Kehinde Adeleke
Sep 23, 2025

What I know so far about Typography

In my 2 years at Mastra, I have worked on marketing websites, docs and a couple of brand assets like OG images. I create them with Sketch and I generally enjoy making images. All these work has exposed me to lots of types.

We currently use Inter, Tasa Explorer and Geist Mono on the website, blog, and docs. And Sorts Mill Goudy with Hack Grotesk for the tsconf.ai page. Types have been really fun to work with.

Mastra recently moved to Greed

In my past time, I scour the web for impressive websites which includes marketing websites and engineering blogs from mostly startups. What I recognize that sets the great from others is decisions regarding colors, spacing, accessibility, animations, micro interactions, and other design choices. What I do think is a big driver is: Typography.

The right type can substantially elevate a brand. A couple of these brands that immediately come to mind are: Zed, Vercel, Linear, Paradigm and Firecrawl.

The right type will make you go wow. It will seize your breath and enthrall you. That's how I felt when I saw Yokai for the first time.

Typography is important but it can feel unintuitive. There are some rules I've gathered over time that has brought some success. Here are some of them.

When in doubt, use the popular Typeface

Inter is ubiquitious and for good reason. It works. You can do a lot with it, make it bold for headings, use it for body content, italic for emphasis and everywhere else you need. The web is a medium of communication, that means a lot of content has to be read. A legible, egalitarian typeface makes the experience comfortable. Inter might be boring as I've heard some designer say but boring can be good. Written content is only good as it is legible after all.

Play around with tight letters

Inter looked great on Vercel the first time I saw it. It looks comfortable on Emil's website but when I used it, it just did not look as great. Why was that? did i use Inter instead of InterVariable? was something wrong with my version from Google fonts? Nothing was wrong per se, I just didn't know that headings look better when they are tighter. Letter spacing is a quick win with sans-serif used in headings. The more compact it is, the more pronounced the content.

Here is a sample playground with controls for adjusting the letter spacing.

Jack the Giant Slayer
0.0px

Do you see how much cleaner it looks when compact? There is still quite a lot to do but this is a easy win I am satisified with.

Sans-Serif is okay, sometimes

Sans-serif is everywhere and for good reason. I avoided serif fonts because I didn't know how to pair them correctly. I leaned towards consistency, rather than a synthesis that could go wrong. Tt's easier to stick to one typeface than experimenting with multiple and having everything fall apart. It's a safe bet and safe is alright. You don't have to be adventurous, or daring. Tf Inter, Commissioner, Satoshi, or Nunito does what you want from it, it's alright to use it everywhere.
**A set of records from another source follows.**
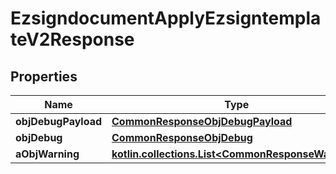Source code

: 
# EzsigndocumentApplyEzsigntemplateV2Response

## Properties
| Name | Type | Description | Notes |
| ------------ | ------------- | ------------- | ------------- |
| **objDebugPayload** | [**CommonResponseObjDebugPayload**](CommonResponseObjDebugPayload.md) |  |  |
| **objDebug** | [**CommonResponseObjDebug**](CommonResponseObjDebug.md) |  |  [optional] |
| **aObjWarning** | [**kotlin.collections.List&lt;CommonResponseWarning&gt;**](CommonResponseWarning.md) |  |  [optional] |



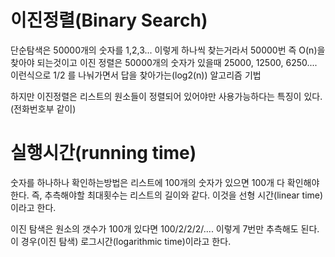 # 이진정렬(Binary Search)

단순탐색은 50000개의 숫자를 1,2,3... 이렇게 하나씩 찾는거라서 50000번 즉 O(n)을 찾아야 되는것이고
이진 정렬은 50000개의 숫자가 있을때 25000, 12500, 6250.... 이런식으로 1/2 를 나눠가면서 답을 찾아가는(log2(n)) 알고리즘 기법

하지만 이진정렬은 리스트의 원소들이 정렬되어 있어야만 사용가능하다는 특징이 있다.(전화번호부 같이)

# 실행시간(running time)

숫자를 하나하나 확인하는방법은 리스트에 100개의 숫자가 있으면 100개 다 확인해야한다. 즉, 추측해야할 최대횟수는 리스트의 길이와 같다.
이것을 선형 시간(linear time)이라고 한다.

이진 탐색은 원소의 갯수가 100개 있다면 100/2/2/2/.... 이렇게 7번만 추측해도 된다. 이 경우(이진 탐색) 로그시간(logarithmic time)이라고 한다.
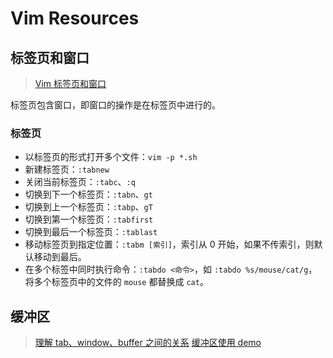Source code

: # Vim Resources
## 标签页和窗口

> [Vim 标签页和窗口](https://blog.csdn.net/fuxingdaima/article/details/8658342)

标签页包含窗口，即窗口的操作是在标签页中进行的。

### 标签页

* 以标签页的形式打开多个文件：`vim -p *.sh`
* 新建标签页：`:tabnew`
* 关闭当前标签页：`:tabc`、`:q`
* 切换到下一个标签页：`:tabn`、`gt`
* 切换到上一个标签页：`:tabp`、`gT`
* 切换到第一个标签页：`:tabfirst`
* 切换到最后一个标签页：`:tablast`
* 移动标签页到指定位置：`:tabm [索引]`，索引从 0 开始，如果不传索引，则默认移动到最后。
* 在多个标签中同时执行命令：`:tabdo <命令>`，如 `:tabdo %s/mouse/cat/g`，将多个标签页中的文件的 `mouse` 都替换成 `cat`。

## 缓冲区

> [理解 tab、window、buffer 之间的关系](http://einverne.github.io/post/2014/05/vim-buffer-management.html)
> [缓冲区使用 demo](https://zhuanlan.zhihu.com/p/27616958)
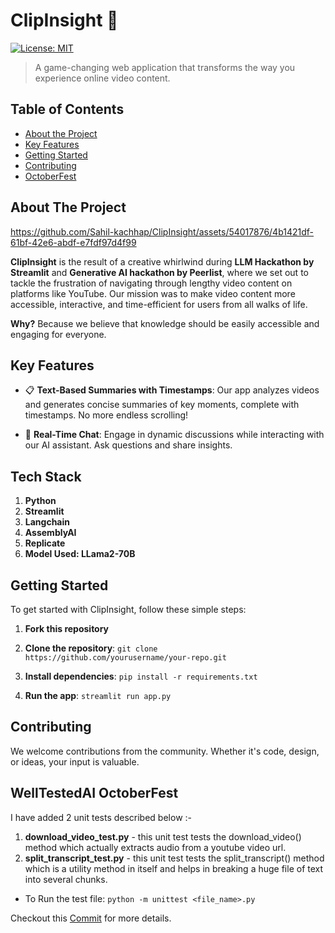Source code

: # ClipInsight 🎥

[![License: MIT](https://img.shields.io/badge/License-MIT-yellow.svg)](https://opensource.org/licenses/MIT)

> A game-changing web application that transforms the way you experience online video content. 

## Table of Contents

- [About the Project](#about-the-project)
- [Key Features](#key-features)
- [Getting Started](#getting-started)
- [Contributing](#contributing)
- [OctoberFest](#WellTestedAI-OctoberFest)

## About The Project

https://github.com/Sahil-kachhap/ClipInsight/assets/54017876/4b1421df-61bf-42e6-abdf-e7fdf97d4f99

**ClipInsight** is the result of a creative whirlwind during **LLM Hackathon by Streamlit** and **Generative AI hackathon by Peerlist**, where we set out to tackle the frustration of navigating through lengthy video content on platforms like YouTube. Our mission was to make video content more accessible, interactive, and time-efficient for users from all walks of life.

**Why?** Because we believe that knowledge should be easily accessible and engaging for everyone.

## Key Features

- 📋 **Text-Based Summaries with Timestamps**: Our app analyzes videos and generates concise summaries of key moments, complete with timestamps. No more endless scrolling!

- 💬 **Real-Time Chat**: Engage in dynamic discussions while interacting with our AI assistant. Ask questions and share insights.

## Tech Stack
1. **Python**
2. **Streamlit**
3. **Langchain**
4. **AssemblyAI**
5. **Replicate**
6. **Model Used: LLama2-70B**

## Getting Started

To get started with ClipInsight, follow these simple steps:
1. **Fork this repository**
2. **Clone the repository**: `git clone https://github.com/yourusername/your-repo.git`

3. **Install dependencies**: `pip install -r requirements.txt`

4. **Run the app**: `streamlit run app.py`

## Contributing

We welcome contributions from the community. Whether it's code, design, or ideas, your input is valuable.

## WellTestedAI OctoberFest 
I have added 2 unit tests described below :-
1. **download_video_test.py** - this unit test tests the download_video() method which actually extracts audio from a youtube video url.
2. **split_transcript_test.py** - this unit test tests the split_transcript() method which is a utility method in itself and helps in breaking a huge file of text into several chunks.

- To Run the test file: `python -m unittest <file_name>.py`

Checkout this [Commit](https://github.com/Sahil-kachhap/ClipInsight/commit/48dd74c640afdb9ac1e2ff43865278cdafd45849) for more details.
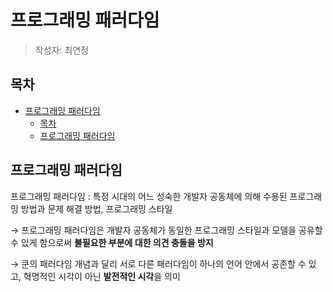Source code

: # 프로그래밍 패러다임
> 작성자: 최연정

## 목차
- [프로그래밍 패러다임](#프로그래밍-패러다임)
  - [목차](#목차)
  - [프로그래밍 패러다임](#프로그래밍-패러다임-1)
## 프로그래밍 패러다임

프로그래밍 패러다임 : 특정 시대의 어느 성숙한 개발자 공동체에 의해 수용된 프로그래밍 방법과 문제 해결 방법, 프로그래밍 스타일

→ 프로그래밍 패러다임은 개발자 공동체가 동일한 프로그래밍 스타일과 모델을 공유할 수 있게 함으로써 **불필요한 부분에 대한 의견 충돌을 방지**

→ 쿤의 패러다임 개념과 달리 서로 다른 패러다임이 하나의 언어 안에서 공존할 수 있고, 혁명적인 시각이 아닌 **발전적인 시각**을 의미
Sometimes, Serif is the better choice

Serif fonts are required to break the monotony of the web. I agree with Rich Harris on Svelte and why they decided on a Serif font. The singular downside was that it wasn't readable enough. I have also come to understand from experimenting and seeing the works of various designers that Serif is required for personality and that extra classiness.

Web content doesn't have to be boring. It's why I've got PP Neue Montreal paired with PP Editorial New for my website. It gives it a persistent freshness, one that would not exist if I settled for the prosaic sans-serif. Once you evaluate what kind of brand experience you want to offer to your users, or what kind of feeling you want people to get, you'll realize that a sprinkle of novelty is not too bad.

I now use Newsreader

Use One Typeface, Maximum Two

I tried playing around with multiple typefaces, a couple sans-serif and a serif, maybe some cursive for the footer section and it did not end up well. It is pretty difficult to build something cohesive when multiple types are fighting for prominence. A single typeface can do the job and maybe a Serif to make things pop a bit more.

Overall, there is still so much I am learning about types, I have an obsidian document that contains a list of my 40 favorite typefaces from my adventures around the web. I have also started Details in Typography by Jost Hochuli Typography is fun, captivating and most importantly, it is a very important part of what I value as Craft. I am inclined to spend more time figuring it out.

Thanks for reading, and I hope this helps.